## Task goal:
Look below for the lines from the one with "CONTROL - CARMEN" to the one with "Out the front", and copy exactly those lines, both ends included.

Source texts of formatted documents:
——————————

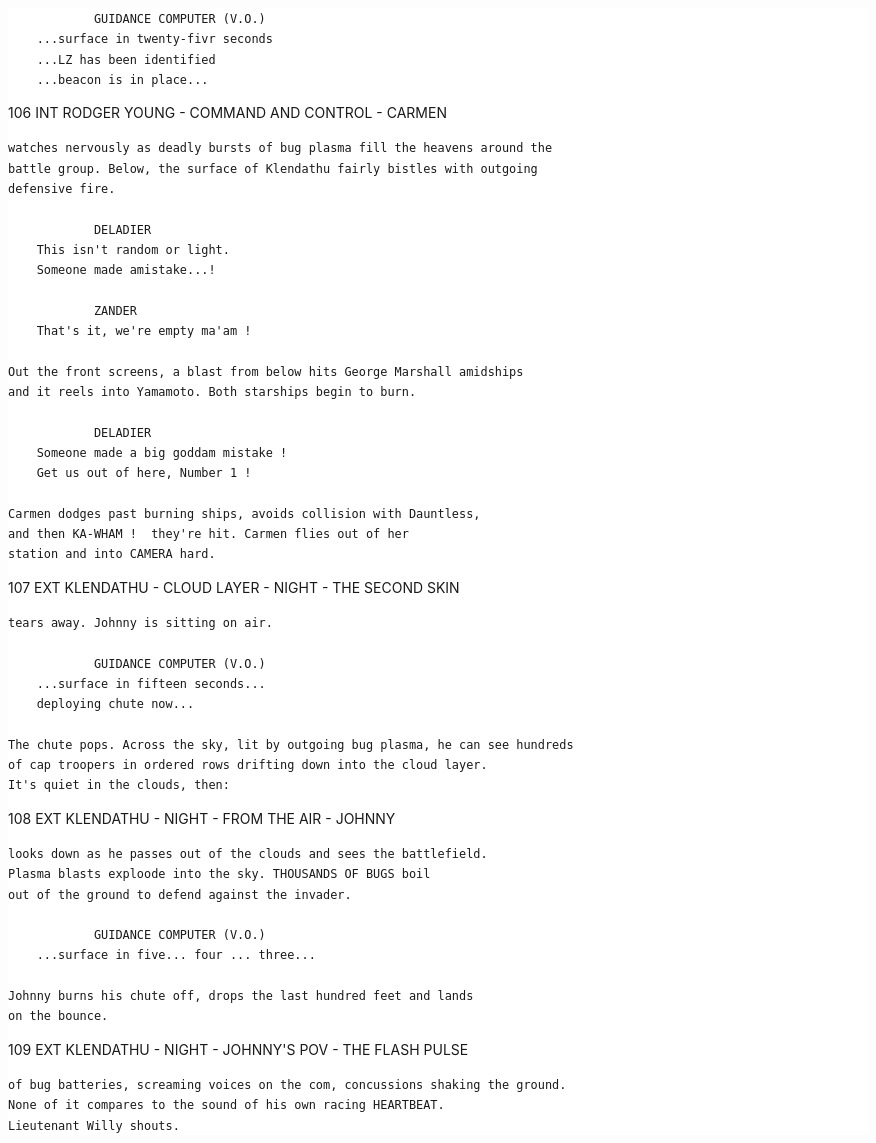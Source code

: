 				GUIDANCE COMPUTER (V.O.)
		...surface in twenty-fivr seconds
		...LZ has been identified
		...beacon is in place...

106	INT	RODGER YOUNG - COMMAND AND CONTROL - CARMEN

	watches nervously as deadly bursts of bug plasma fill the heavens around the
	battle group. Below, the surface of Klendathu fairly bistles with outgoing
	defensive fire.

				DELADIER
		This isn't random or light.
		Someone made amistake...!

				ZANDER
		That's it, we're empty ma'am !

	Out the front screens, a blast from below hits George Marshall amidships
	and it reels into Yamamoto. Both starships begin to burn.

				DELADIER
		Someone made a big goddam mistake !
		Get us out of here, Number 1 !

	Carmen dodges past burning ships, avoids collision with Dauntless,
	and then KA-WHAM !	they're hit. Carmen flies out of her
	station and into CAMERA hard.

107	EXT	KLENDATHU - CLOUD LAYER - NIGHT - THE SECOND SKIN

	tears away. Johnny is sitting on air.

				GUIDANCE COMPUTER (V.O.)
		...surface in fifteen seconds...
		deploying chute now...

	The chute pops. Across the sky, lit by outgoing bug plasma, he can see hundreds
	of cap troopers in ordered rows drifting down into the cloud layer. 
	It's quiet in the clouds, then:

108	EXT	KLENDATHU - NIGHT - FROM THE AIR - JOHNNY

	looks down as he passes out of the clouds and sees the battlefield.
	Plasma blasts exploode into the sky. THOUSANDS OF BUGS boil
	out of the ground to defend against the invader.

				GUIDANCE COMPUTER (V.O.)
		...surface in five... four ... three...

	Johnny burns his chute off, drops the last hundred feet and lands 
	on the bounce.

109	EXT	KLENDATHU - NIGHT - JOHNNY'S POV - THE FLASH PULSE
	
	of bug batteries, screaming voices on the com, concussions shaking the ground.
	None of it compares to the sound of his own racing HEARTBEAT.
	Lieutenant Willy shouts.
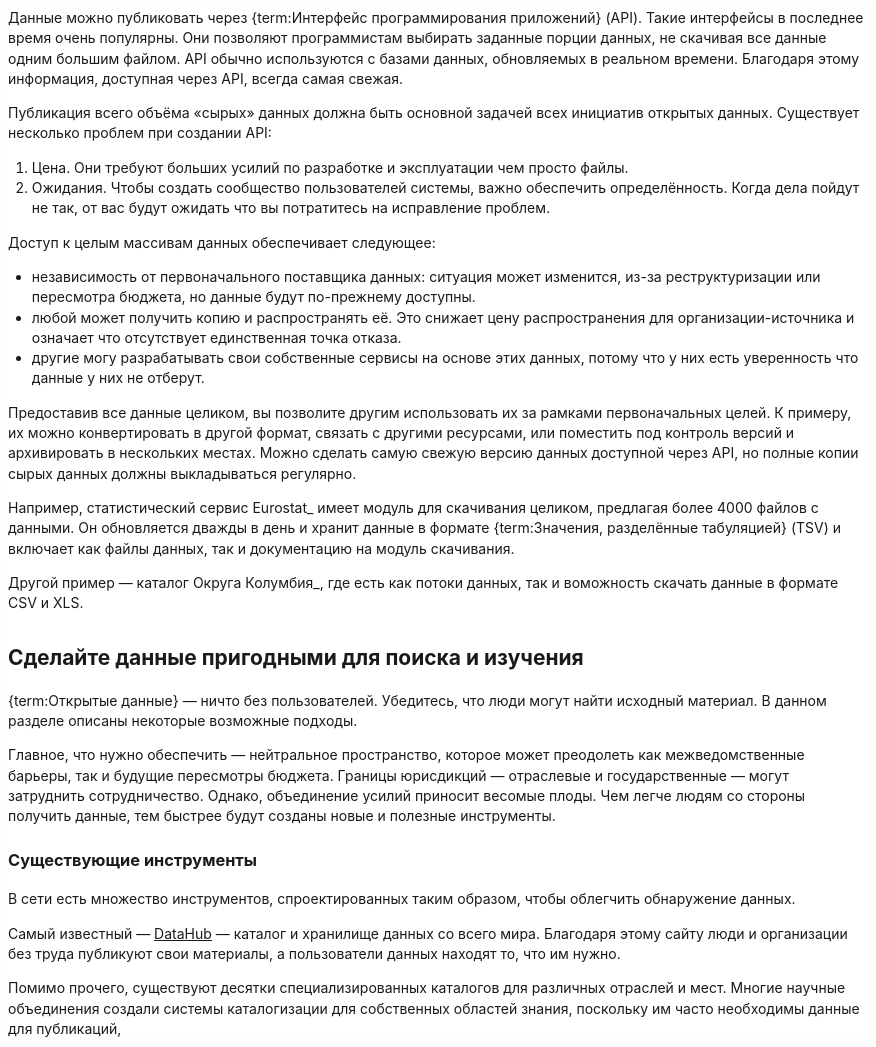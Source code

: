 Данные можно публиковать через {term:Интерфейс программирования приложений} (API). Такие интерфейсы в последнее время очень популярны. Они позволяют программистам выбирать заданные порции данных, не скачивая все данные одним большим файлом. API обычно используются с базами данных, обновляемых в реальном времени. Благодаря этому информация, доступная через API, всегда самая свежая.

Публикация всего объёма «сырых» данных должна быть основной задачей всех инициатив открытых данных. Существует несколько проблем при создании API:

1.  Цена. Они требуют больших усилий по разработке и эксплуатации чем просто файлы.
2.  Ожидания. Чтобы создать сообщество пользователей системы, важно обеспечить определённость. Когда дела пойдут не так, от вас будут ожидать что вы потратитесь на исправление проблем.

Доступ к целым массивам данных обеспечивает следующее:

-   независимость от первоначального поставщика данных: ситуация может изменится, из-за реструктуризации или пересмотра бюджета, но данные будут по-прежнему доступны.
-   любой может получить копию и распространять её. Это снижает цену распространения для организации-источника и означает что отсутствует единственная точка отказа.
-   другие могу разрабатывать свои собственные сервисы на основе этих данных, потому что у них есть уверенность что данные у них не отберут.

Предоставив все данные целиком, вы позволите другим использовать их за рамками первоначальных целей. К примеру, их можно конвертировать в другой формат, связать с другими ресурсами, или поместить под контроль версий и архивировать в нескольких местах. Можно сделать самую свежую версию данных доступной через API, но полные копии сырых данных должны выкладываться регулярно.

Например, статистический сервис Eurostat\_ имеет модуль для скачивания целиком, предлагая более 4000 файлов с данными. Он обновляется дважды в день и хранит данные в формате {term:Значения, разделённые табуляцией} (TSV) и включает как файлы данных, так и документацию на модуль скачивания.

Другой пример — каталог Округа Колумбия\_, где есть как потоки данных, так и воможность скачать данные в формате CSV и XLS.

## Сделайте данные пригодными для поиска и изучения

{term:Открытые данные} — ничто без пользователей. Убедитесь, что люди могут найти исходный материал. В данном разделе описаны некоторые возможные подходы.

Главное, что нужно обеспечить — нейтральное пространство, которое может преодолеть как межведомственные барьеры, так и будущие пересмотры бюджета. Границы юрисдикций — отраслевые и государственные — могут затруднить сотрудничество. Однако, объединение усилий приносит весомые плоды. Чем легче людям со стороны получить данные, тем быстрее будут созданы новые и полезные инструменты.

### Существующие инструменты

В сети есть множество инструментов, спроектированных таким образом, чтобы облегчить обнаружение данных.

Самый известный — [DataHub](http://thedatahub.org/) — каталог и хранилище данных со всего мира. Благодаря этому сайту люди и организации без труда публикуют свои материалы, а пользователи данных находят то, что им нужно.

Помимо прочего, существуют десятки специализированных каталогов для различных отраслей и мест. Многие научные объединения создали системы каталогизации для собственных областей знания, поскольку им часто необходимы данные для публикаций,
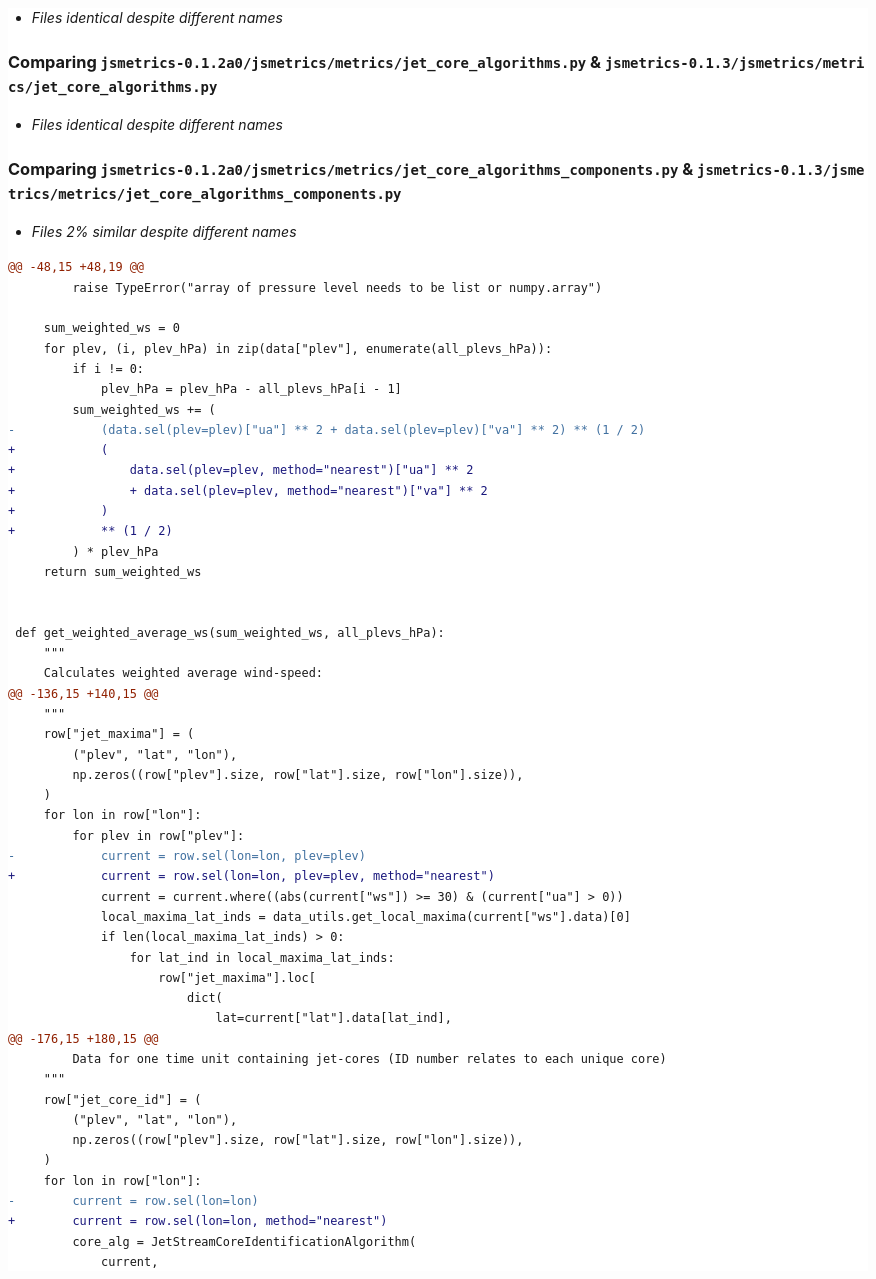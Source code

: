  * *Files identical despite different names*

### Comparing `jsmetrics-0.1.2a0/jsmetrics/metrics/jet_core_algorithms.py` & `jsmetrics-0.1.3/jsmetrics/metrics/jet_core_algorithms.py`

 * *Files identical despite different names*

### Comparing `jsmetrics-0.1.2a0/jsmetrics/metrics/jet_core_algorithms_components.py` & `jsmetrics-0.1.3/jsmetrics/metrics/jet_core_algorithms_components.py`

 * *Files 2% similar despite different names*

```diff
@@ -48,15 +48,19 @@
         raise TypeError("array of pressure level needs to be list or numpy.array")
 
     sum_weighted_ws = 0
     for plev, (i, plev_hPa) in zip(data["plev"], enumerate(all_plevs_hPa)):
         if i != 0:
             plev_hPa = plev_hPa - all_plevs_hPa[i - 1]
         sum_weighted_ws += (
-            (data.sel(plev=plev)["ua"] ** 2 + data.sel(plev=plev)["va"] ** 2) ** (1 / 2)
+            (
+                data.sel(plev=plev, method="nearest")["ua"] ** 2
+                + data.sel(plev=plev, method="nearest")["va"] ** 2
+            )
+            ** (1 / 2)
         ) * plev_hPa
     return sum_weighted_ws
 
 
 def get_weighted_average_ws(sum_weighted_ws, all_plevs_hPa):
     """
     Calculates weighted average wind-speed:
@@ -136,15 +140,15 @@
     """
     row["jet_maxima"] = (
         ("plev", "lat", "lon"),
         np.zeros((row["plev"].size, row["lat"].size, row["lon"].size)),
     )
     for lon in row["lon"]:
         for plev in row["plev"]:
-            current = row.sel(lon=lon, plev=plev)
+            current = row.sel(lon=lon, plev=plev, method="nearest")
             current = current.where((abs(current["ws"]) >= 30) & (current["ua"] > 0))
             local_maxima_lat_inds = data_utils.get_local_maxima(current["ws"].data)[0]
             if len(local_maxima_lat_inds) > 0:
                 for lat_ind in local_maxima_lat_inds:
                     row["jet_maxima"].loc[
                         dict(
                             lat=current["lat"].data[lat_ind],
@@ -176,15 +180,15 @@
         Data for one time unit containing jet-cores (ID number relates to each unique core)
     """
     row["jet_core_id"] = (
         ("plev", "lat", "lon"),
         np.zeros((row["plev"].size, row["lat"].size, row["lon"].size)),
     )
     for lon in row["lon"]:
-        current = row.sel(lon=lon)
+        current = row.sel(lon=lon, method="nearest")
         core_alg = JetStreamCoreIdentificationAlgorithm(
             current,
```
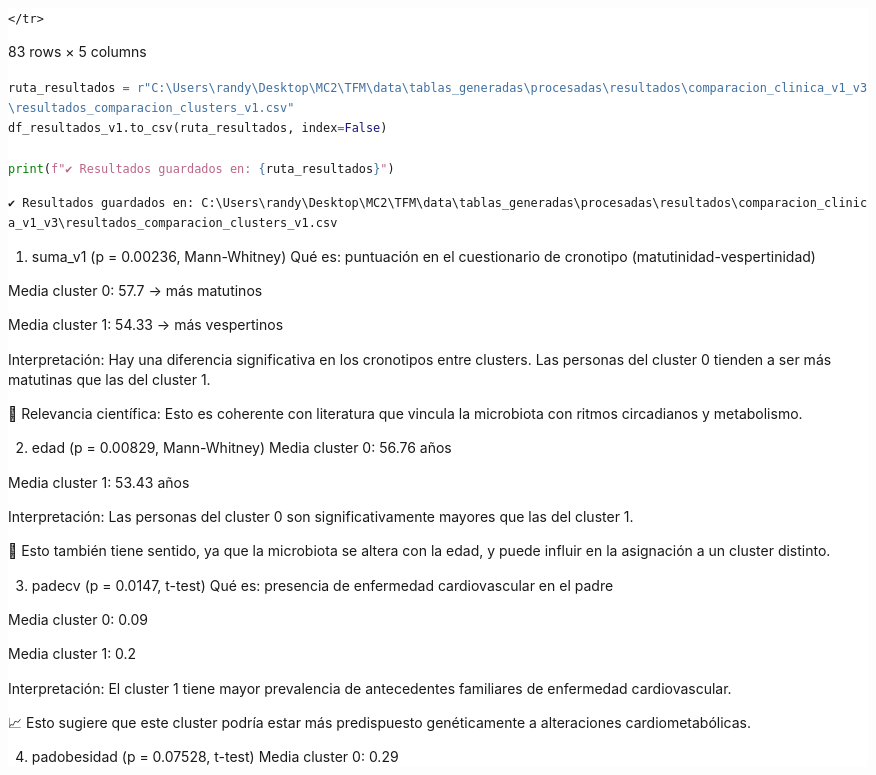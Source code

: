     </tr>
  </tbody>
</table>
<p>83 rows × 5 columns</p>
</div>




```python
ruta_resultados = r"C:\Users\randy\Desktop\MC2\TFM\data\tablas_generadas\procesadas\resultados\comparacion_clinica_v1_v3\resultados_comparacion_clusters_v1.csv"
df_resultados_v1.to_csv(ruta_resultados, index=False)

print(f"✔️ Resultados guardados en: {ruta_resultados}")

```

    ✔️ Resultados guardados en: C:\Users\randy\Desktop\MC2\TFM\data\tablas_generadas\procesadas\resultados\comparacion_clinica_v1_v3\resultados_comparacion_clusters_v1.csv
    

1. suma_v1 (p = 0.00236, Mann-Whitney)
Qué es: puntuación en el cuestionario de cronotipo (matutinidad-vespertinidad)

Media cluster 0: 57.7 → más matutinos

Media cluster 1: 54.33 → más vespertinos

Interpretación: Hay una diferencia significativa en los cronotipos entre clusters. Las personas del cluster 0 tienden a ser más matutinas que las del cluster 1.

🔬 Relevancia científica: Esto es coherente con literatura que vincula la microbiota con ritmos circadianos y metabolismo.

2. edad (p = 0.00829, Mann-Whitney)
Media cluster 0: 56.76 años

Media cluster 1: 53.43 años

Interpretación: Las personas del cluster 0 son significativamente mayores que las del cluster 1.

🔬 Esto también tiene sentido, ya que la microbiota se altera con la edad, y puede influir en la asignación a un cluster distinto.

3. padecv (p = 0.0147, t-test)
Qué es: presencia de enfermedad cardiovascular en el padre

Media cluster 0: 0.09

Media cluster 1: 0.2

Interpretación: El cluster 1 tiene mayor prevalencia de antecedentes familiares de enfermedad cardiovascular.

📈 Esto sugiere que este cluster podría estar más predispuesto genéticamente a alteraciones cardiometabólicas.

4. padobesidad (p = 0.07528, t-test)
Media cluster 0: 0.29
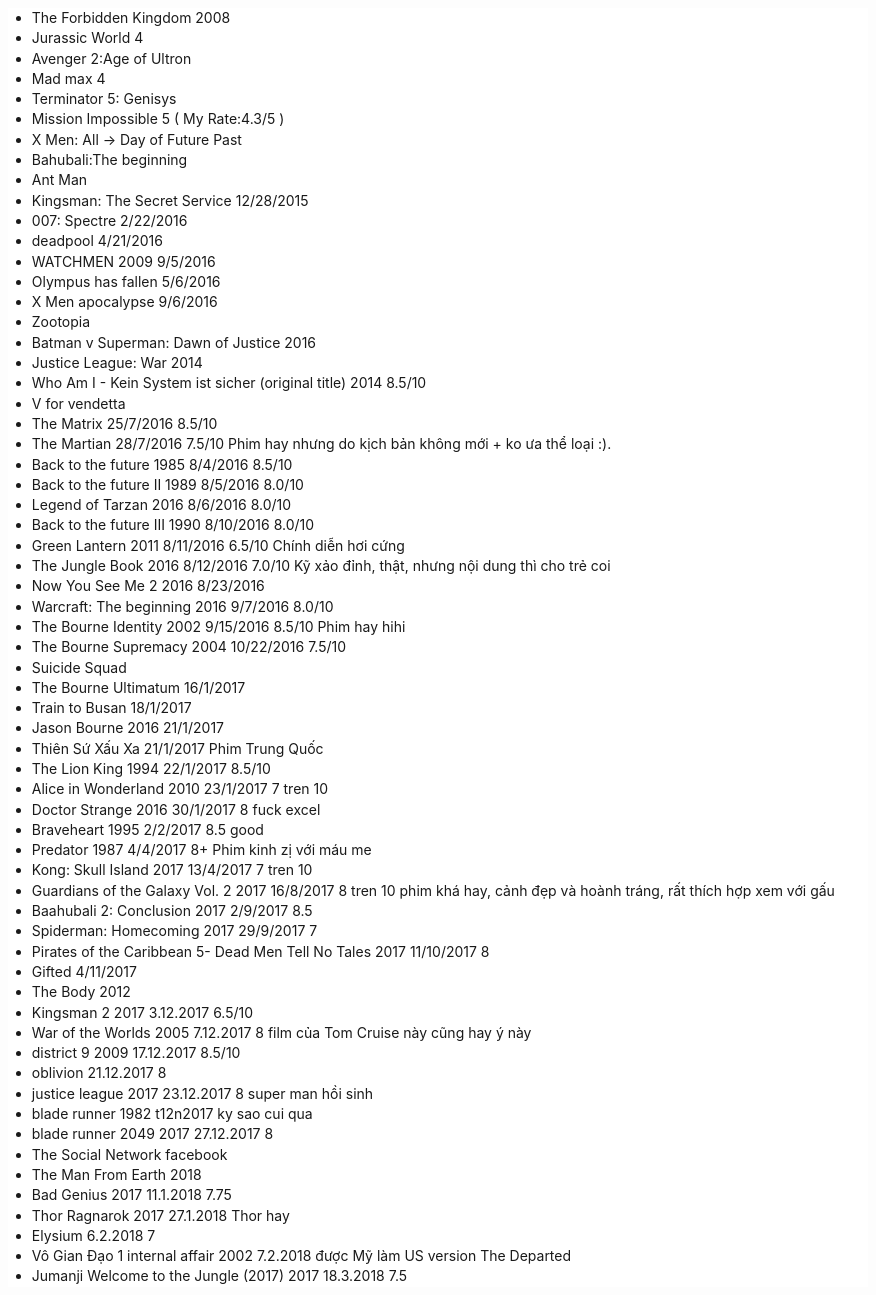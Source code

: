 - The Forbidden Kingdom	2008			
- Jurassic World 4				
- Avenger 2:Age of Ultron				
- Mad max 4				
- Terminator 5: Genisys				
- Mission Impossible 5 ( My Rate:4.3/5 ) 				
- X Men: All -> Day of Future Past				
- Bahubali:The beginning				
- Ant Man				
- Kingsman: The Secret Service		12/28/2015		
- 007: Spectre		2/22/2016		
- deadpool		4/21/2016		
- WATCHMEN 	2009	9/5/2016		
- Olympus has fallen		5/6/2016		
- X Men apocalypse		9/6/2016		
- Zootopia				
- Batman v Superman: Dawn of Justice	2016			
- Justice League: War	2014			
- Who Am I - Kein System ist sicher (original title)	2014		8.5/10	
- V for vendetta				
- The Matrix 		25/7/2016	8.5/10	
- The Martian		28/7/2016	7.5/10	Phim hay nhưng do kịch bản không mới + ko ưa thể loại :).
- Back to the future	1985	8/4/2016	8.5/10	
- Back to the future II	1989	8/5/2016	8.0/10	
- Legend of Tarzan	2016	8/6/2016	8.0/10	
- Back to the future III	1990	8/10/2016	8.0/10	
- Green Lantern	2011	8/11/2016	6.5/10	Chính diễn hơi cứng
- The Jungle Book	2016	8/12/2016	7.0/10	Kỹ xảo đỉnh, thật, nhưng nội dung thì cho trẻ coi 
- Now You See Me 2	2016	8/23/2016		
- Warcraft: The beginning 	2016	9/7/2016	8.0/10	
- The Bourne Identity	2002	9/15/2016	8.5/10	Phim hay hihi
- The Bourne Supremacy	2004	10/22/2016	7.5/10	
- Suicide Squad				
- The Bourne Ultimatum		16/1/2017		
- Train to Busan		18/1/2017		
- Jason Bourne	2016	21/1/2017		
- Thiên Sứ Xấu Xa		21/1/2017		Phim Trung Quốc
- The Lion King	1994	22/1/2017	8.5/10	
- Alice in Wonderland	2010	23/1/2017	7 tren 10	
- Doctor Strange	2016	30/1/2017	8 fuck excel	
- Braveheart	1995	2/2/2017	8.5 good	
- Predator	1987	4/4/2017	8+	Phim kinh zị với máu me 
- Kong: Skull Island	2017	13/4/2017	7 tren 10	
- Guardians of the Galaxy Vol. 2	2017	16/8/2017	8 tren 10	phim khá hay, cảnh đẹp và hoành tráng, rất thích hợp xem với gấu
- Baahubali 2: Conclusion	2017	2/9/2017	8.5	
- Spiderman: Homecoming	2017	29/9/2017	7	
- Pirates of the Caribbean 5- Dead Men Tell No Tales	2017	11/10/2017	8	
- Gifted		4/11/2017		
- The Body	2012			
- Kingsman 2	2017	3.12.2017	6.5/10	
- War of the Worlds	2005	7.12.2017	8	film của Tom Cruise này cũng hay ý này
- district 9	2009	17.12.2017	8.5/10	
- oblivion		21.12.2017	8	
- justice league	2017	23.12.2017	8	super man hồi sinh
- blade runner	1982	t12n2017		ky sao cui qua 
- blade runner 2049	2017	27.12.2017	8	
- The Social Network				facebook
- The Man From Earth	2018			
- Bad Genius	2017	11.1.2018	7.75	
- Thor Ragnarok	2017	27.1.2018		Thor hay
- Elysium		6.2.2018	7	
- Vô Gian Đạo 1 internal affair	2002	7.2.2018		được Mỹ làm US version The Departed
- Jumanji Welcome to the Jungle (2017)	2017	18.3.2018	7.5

——————————

## Written reply:
106	INT	RODGER YOUNG - COMMAND AND CONTROL - CARMEN

	watches nervously as deadly bursts of bug plasma fill the heavens around the
	battle group. Below, the surface of Klendathu fairly bistles with outgoing
	defensive fire.

				DELADIER
		This isn't random or light.
		Someone made amistake...!

				ZANDER
		That's it, we're empty ma'am !

	Out the front screens, a blast from below hits George Marshall amidships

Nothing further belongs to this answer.